=== Records for this exercise ===

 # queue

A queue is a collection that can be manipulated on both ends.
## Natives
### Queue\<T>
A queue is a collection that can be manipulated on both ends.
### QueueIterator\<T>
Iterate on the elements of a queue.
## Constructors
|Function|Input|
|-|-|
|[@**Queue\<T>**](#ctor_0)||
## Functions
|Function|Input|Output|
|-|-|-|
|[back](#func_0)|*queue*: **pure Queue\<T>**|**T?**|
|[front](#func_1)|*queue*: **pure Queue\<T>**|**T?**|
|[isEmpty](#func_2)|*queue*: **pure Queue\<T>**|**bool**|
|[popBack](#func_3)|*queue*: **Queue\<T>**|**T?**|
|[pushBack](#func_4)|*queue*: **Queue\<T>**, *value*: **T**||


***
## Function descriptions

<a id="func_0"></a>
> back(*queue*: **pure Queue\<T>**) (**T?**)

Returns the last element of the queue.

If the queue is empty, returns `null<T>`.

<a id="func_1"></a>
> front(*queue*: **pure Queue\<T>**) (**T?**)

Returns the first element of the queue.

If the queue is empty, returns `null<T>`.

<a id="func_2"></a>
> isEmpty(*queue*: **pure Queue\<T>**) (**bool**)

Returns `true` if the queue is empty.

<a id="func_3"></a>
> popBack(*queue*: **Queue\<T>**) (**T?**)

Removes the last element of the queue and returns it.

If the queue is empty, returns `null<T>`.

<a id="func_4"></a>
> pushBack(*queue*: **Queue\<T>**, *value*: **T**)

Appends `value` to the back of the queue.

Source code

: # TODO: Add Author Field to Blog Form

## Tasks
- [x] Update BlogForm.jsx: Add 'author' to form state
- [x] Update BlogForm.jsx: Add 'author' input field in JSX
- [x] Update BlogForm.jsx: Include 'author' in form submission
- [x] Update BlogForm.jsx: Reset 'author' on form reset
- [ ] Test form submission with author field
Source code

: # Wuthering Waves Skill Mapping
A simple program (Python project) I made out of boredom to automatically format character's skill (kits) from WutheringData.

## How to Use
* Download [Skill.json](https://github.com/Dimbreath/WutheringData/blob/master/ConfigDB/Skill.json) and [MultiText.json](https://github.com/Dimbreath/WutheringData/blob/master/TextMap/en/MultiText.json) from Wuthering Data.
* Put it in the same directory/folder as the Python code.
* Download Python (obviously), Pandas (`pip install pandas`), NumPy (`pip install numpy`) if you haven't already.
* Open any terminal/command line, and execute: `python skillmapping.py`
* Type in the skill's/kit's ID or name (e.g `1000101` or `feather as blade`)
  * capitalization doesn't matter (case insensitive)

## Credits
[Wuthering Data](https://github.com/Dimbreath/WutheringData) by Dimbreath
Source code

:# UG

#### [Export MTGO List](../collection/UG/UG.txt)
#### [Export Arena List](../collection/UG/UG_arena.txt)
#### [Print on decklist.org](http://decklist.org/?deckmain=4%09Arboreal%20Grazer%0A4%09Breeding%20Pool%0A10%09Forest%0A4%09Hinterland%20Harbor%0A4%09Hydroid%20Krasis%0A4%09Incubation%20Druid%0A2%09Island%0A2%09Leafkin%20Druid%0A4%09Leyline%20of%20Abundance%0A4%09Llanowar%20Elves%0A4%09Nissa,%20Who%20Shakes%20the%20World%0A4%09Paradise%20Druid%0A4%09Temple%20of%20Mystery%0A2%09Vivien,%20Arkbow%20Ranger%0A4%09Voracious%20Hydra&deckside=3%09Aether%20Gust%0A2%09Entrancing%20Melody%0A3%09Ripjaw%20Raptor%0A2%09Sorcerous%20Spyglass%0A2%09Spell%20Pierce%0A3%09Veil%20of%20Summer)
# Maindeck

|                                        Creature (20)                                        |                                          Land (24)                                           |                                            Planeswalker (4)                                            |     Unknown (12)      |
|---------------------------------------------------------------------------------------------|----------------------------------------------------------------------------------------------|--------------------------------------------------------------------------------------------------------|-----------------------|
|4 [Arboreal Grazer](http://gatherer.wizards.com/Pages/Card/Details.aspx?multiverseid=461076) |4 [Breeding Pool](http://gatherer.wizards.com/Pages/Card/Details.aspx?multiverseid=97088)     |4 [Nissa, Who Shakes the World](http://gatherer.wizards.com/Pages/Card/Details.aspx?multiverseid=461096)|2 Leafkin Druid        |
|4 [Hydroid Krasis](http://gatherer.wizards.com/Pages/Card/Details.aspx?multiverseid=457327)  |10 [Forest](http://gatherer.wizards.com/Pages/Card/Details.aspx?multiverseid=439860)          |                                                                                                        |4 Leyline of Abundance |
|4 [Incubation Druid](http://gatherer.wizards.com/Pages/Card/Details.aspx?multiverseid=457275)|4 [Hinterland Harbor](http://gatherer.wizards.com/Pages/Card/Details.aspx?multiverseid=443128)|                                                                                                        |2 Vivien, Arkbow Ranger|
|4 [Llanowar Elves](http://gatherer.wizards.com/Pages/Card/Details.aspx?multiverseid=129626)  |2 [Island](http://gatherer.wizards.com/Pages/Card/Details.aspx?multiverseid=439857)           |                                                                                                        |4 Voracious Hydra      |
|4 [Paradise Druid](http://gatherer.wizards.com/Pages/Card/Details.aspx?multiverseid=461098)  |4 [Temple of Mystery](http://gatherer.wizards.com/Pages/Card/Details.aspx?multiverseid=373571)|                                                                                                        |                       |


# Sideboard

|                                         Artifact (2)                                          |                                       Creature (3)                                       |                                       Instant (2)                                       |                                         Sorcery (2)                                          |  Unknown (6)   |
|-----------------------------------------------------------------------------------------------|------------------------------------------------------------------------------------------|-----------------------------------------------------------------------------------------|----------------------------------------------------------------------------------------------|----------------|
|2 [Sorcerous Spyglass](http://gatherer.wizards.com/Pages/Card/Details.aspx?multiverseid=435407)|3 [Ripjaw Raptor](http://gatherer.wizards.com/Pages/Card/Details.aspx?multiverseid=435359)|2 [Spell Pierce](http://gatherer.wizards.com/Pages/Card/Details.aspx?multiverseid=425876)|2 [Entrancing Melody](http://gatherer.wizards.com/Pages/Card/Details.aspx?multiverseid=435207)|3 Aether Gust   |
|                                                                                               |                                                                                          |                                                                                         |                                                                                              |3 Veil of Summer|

===

Work to complete
Working through the records, find each line containing the word "https" and copy it.

Solved problem
* Download [Skill.json](https://github.com/Dimbreath/WutheringData/blob/master/ConfigDB/Skill.json) and [MultiText.json](https://github.com/Dimbreath/WutheringData/blob/master/TextMap/en/MultiText.json) from Wuthering Data.
[Wuthering Data](https://github.com/Dimbreath/WutheringData) by Dimbreath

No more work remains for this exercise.